After 30 years of anticipation and planning, these last few weeks are moving incredibly fast… like a snail. There always feels like there is still so much to do, and I have plenty of time to do it, but then I’m another week closer and I’ve lost that whole week of getting things done. Of course, this is nothing new. I will feel completely unprepared until I step foot on the trail, and after about fifteen minutes will know without a doubt I’ve got everything I need and all I need to do is place one foot in front of the other for one more breath. I’ve been doing this a while, I know the drill.
But as the years pass, I’ve noticed the effects of strenuous physical activity more and more. In my 20s I could hike all day and just get up and do it again the next day. In my 30s, I began to notice I would begin to stiffen up a bit if I didn’t do a little stretching after I hiked. By my 40s I was needing a few minutes of warm-up and stretching before and after. Now, as I move into my early 50s, I’m finding the need to warm up and limber up becomes mandatory.
In my mid 3os while running the Philadelphia marathon, I sustained a pretty rough injury. Around mile 21 my IT band seized and I could barely straighten my leg. I stupidly completed the marathon, run-walking the final 5 miles. After that, I found even six months later I couldn’t run more than a 3k without feeling pain. So I turned to yoga as my primary exercise and over the next couple years made it a daily practice, which has ultimately healed my injury and allowed me to return to long runs and extensive hiking. A few years ago I went through some formal training and have even begun to teach some community classes in Newark, NJ.
Most days now I wake up feeling pretty stiff. My body doesn’t feel as naturally limber and easy to move about as it once did. But I find if I just give myself twenty minutes of yoga to warm up and start my day with, my entire day feels physically better. If I finish my day with another twenty minutes, I sleep better and wake up the next morning feeling more energized, which leaves me more likely to do morning yoga. So this is something I really want to maintain as I hike.
I foresee a few challenges with maintaining a regular yoga practice on the trail. The first is that mornings will be hard at the beginning. I anticipate cold mornings, rainy mornings, and full lean-tos, which aren’t really conducive to a morning yoga and meditation practice. Even if it’s just cold I can do some warm up, but rain makes it pretty miserable. I am packing the zpacks duplex so it’s possible to do a touch of warm up yoga before getting out of the tent, but if this is the case I’m probably going to have to rely a bit more on my lunch break and evening stop.
I’ve found lunch is a great time for some stretching. I’ve already warmed up my muscles from a bit of walking and I’m ready for the break.
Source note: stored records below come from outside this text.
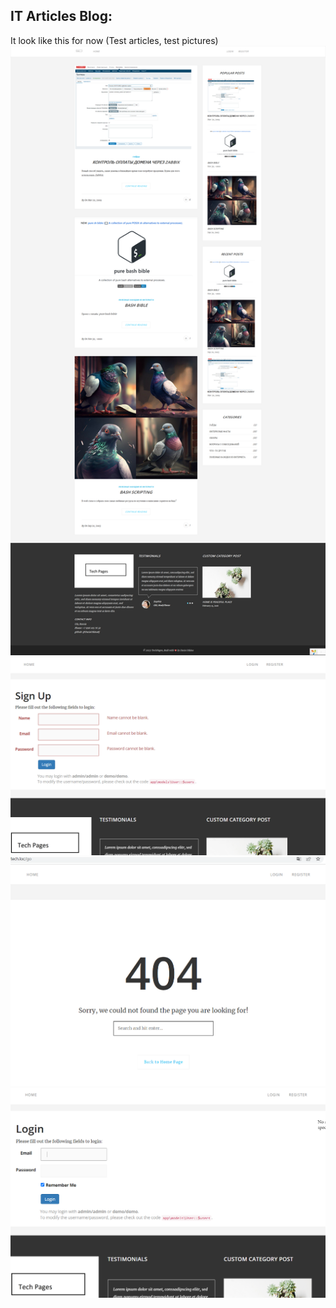 IT Articles Blog:
--------------------

It look like this for now (Test articles, test pictures)
![screen11.png](phantom.js%2Fscreen11.png)
![img.png](img.png)
![img_2.png](img_2.png)
![img_3.png](img_3.png) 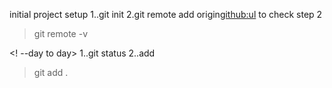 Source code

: initial project setup
1..git init
2.git remote add origin<github:ul>
to check step 2
> git remote -v

<! --day to day>
1..git status
2..add
> git add .
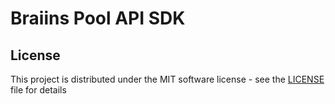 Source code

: # Braiins Pool API SDK

## License

This project is distributed under the MIT software license - see the [LICENSE](./LICENSE) file for details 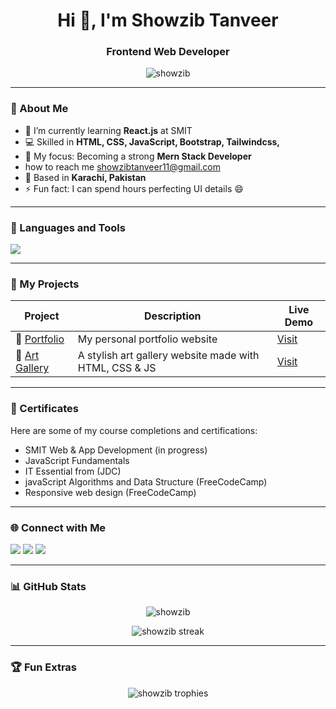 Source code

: <h1 align="center">Hi 👋, I'm Showzib Tanveer</h1>
<h3 align="center">Frontend Web Developer</h3>

<p align="center">
  <img src="https://komarev.com/ghpvc/?username=showzib&label=Profile%20views&color=0e75b6&style=flat" alt="showzib" />
</p>

---

### 💫 About Me
- 🌱 I’m currently learning **React.js** at SMIT  
- 💻 Skilled in **HTML, CSS, JavaScript, Bootstrap, Tailwindcss,**  
- 🎯 My focus: Becoming a strong **Mern Stack Developer**
- how to reach me showzibtanveer11@gmail.com
- 📍 Based in **Karachi, Pakistan**  
- ⚡ Fun fact: I can spend hours perfecting UI details 😄  

---

### 🧰 Languages and Tools
<p align="left">
  <img src="https://skillicons.dev/icons?i=html,css,bootstrap,js,tailwindcss,vscode,github,git,slack," />
</p>

---

### 🚀 My Projects
| Project | Description | Live Demo |
|----------|--------------|------------|
| 💼 [Portfolio](https://showzib.github.io/Portfolio/) | My personal portfolio website | [Visit](https://showzib.github.io/Portfolio/) |
| 🎨 [Art Gallery](https://showzib.github.io/Art-gallery/) | A stylish art gallery website made with HTML, CSS & JS | [Visit](https://showzib.github.io/Art-gallery/) |

---

### 📜 Certificates
Here are some of my course completions and certifications:
- SMIT Web & App Development (in progress)
- JavaScript Fundamentals
- IT Essential from (JDC)
- javaScript Algorithms and Data Structure (FreeCodeCamp) 
- Responsive web design (FreeCodeCamp) 

---

### 🌐 Connect with Me
<p align="left">
<a href="https://www.linkedin.com/in/showzib-tanveer-b75856322/" target="_blank"><img src="https://skillicons.dev/icons?i=linkedin" /></a>
<a href="https://github.com/showzib" target="_blank"><img src="https://skillicons.dev/icons?i=github" /></a>
<a href="https://www.instagram.com/showzib_tanveer/?hl=en" target="_blank"><img src="https://skillicons.dev/icons?i=instagram" /></a>
</p>

---

### 📊 GitHub Stats
<p align="center">
  <img src="https://github-readme-stats.vercel.app/api?username=showzib&show_icons=true&theme=tokyonight" alt="showzib" />
</p>
<p align="center">
  <img src="https://github-readme-streak-stats.herokuapp.com/?user=showzib&theme=tokyonight" alt="showzib streak" />
</p>

---

### 🏆 Fun Extras
<p align="center">
  <img src="https://github-profile-trophy.vercel.app/?username=showzib&theme=tokyonight&row=1&column=5" alt="showzib trophies" />
</p>
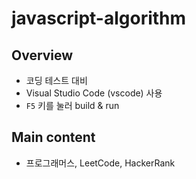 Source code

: # javascript-algorithm

## Overview

- 코딩 테스트 대비
- Visual Studio Code (vscode) 사용
- <code>F5</code> 키를 눌러 build & run

## Main content

- 프로그래머스, LeetCode, HackerRank
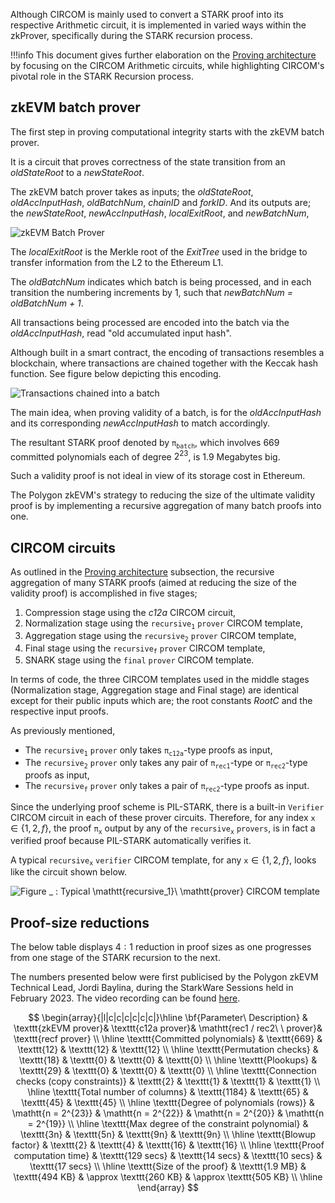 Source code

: Although CIRCOM is mainly used to convert a STARK proof into its respective Arithmetic circuit, it is implemented in varied ways within the zkProver, specifically during the STARK recursion process.

!!!info
    This document gives further elaboration on the [Proving architecture](proving-architecture.md) by focusing on the CIRCOM Arithmetic circuits, while highlighting CIRCOM's pivotal role in the STARK Recursion process.

## zkEVM batch prover

The first step in proving computational integrity starts with the zkEVM batch prover.

It is a circuit that proves correctness of the state transition from an _oldStateRoot_ to a _newStateRoot_.

The zkEVM batch prover takes as inputs; the _oldStateRoot_, _oldAccInputHash_, _oldBatchNum_, _chainID_ and _forkID_. And its outputs are; the _newStateRoot_, _newAccInputHash_, _localExitRoot_, and _newBatchNum_,

![zkEVM Batch Prover](../../../../img/zkEVM/04circom-batch-prover.png)

The _localExitRoot_ is the Merkle root of the _ExitTree_ used in the bridge to transfer information from the L2 to the Ethereum L1.

The _oldBatchNum_ indicates which batch is being processed, and in each transition the numbering increments by $1$, such that _newBatchNum = oldBatchNum + 1_.

All transactions being processed are encoded into the batch via the _oldAccInputHash_, read "old accumulated input hash".

Although built in a smart contract, the encoding of transactions resembles a blockchain, where transactions are chained together with the Keccak hash function. See figure below depicting this encoding.

![Transactions chained into a batch](../../../../img/zkEVM/05circom-forming-batch.png)

The main idea, when proving validity of a batch, is for the _oldAccInputHash_ and its corresponding _newAccInputHash_ to match accordingly.

The resultant STARK proof denoted by $\mathtt{\pi_{batch}}$, which involves $669$ committed polynomials each of degree $2^{23}$, is $1.9$ Megabytes big.

Such a validity proof is not ideal in view of its storage cost in Ethereum.

The Polygon zkEVM's strategy to reducing the size of the ultimate validity proof is by implementing a recursive aggregation of many batch proofs into one.

## CIRCOM circuits

As outlined in the [Proving architecture](proving-architecture.md) subsection, the recursive aggregation of many STARK proofs (aimed at reducing the size of the validity proof) is accomplished in five stages;

1. Compression stage using the _c12a_ CIRCOM circuit,
2. Normalization stage using the $\mathtt{recursive_1}\ \mathtt{prover}$ CIRCOM template,
3. Aggregation stage using the $\mathtt{recursive_2}\ \mathtt{prover}$ CIRCOM template,
4. Final stage using the $\mathtt{recursive_f}\ \mathtt{prover}$ CIRCOM template,
5. SNARK stage using the $\mathtt{final}\ \mathtt{prover}$ CIRCOM template.

In terms of code, the three CIRCOM templates used in the middle stages (Normalization stage, Aggregation stage and Final stage) are identical except for their public inputs which are; the root constants _RootC_ and the respective input proofs.

As previously mentioned,

- The $\mathtt{recursive_1}\ \mathtt{prover}$ only takes $\mathtt{\pi_{\texttt{c12a}}}$-type proofs as input,
- The $\mathtt{recursive_2}\ \mathtt{prover}$ only takes any pair of $\mathtt{\pi_{\texttt{rec1}}}$-type or $\mathtt{\pi_{\texttt{rec2}}}$-type proofs as input,
- The $\mathtt{recursive_f}\ \mathtt{prover}$ only takes a pair of $\mathtt{\pi_{\texttt{rec2}}}$-type proofs as input.

Since the underlying proof scheme is PIL-STARK, there is a built-in $\mathtt{Verifier}$ CIRCOM circuit in each of these prover circuits. Therefore, for any index $\mathtt{x} \in \{1,2,f\}$, the proof $\mathtt{\pi_{x}}$ output by any of the $\mathtt{recursive_x}\ \mathtt{provers}$, is in fact a verified proof because PIL-STARK automatically verifies it.

A typical $\mathtt{recursive_x}\ \mathtt{verifier}$ CIRCOM template, for any $\texttt{x} \in \{1, 2, f\}$, looks like the circuit shown below.

![Figure _ : Typical $\mathtt{recursive_1}\ \mathtt{prover}$ CIRCOM template](../../../../img/zkEVM/06circom-typical-recursive-prover.png)

## Proof-size reductions

The below table displays $\text{4}:\text{1}$ reduction in proof sizes as one progresses from one stage of the STARK recursion to the next.

The numbers presented below were first publicised by the Polygon zkEVM Technical Lead, Jordi Baylina, during the StarkWare Sessions held in February 2023. The video recording can be found [here](https://www.youtube.com/watch?v=ZwG3UI_iDAs).

$$
\begin{array}{|l|c|c|c|c|c|c|}\hline
\bf{Parameter\ Description} & \texttt{zkEVM prover}& \texttt{c12a prover}& \mathtt{rec1 / rec2\ \ prover}& \texttt{recf prover} \\ \hline
\texttt{Committed polynomials} & \texttt{669} & \texttt{12} & \texttt{12} & \texttt{12}  \\ \hline
\texttt{Permutation checks} & \texttt{18} & \texttt{0} & \texttt{0} & \texttt{0}  \\ \hline
\texttt{Plookups} & \texttt{29} & \texttt{0} & \texttt{0} & \texttt{0}  \\ \hline
\texttt{Connection checks (copy constraints)} & \texttt{2} & \texttt{1} & \texttt{1} & \texttt{1}  \\ \hline
\texttt{Total number of columns} & \texttt{1184} & \texttt{65} & \texttt{45} & \texttt{45}  \\ \hline
\texttt{Degree of polynomials (rows)} & \mathtt{n = 2^{23}} & \mathtt{n = 2^{22}} & \mathtt{n = 2^{20}} & \mathtt{n = 2^{19}}  \\ \hline
\texttt{Max degree of the constraint polynomial} & \texttt{3n} & \texttt{5n} & \texttt{9n} & \texttt{9n}  \\ \hline
\texttt{Blowup factor} & \texttt{2} & \texttt{4} & \texttt{16} & \texttt{16}  \\ \hline
\texttt{Proof computation time} & \texttt{129 secs} & \texttt{14 secs} & \texttt{10 secs} & \texttt{17 secs}  \\ \hline
\texttt{Size of the proof} & \texttt{1.9 MB} & \texttt{494 KB} & \approx \texttt{260 KB} & \approx \texttt{505 KB}  \\ \hline
\end{array}
$$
Also, I tend to do my hot meal at lunchtime. My habit is to break camp pretty quick in the morning with a light snack, hike a few hours until I find a good water source, and then eat my hot meal. So that break while I wait for my food to rehydrate is a great opportunity for a brief practice before I eat and get back on the trail.
Having the discipline to yoga in the evenings may be hard as I’m a very social creature. There is something about rolling into camp and chatting with folks and getting engaged in conversation and the like and not taking the time to break and turn inward. On the other hand, as an instructor, this could also become an opportunity to expand some other peoples practices and for more of us to stay limber and avoid injury.
The final challenge is how much of my day am I going to dedicate to non-hiking fitness activities on the trail. I’ve known enough through hikers to know you tend to get in the rhythm of hiking all day, and everything else is eating and sleeping. That said, I think an hour a day of practicing my spiritual maintenance which also contributes to my ability to keep going physically is a reasonable amount of time to spend. I view this in the same light as I do my meditation practice. For all the time I spend on the mat or on the cushion, I get that time back in mental efficiency, physical ability, and simple presence.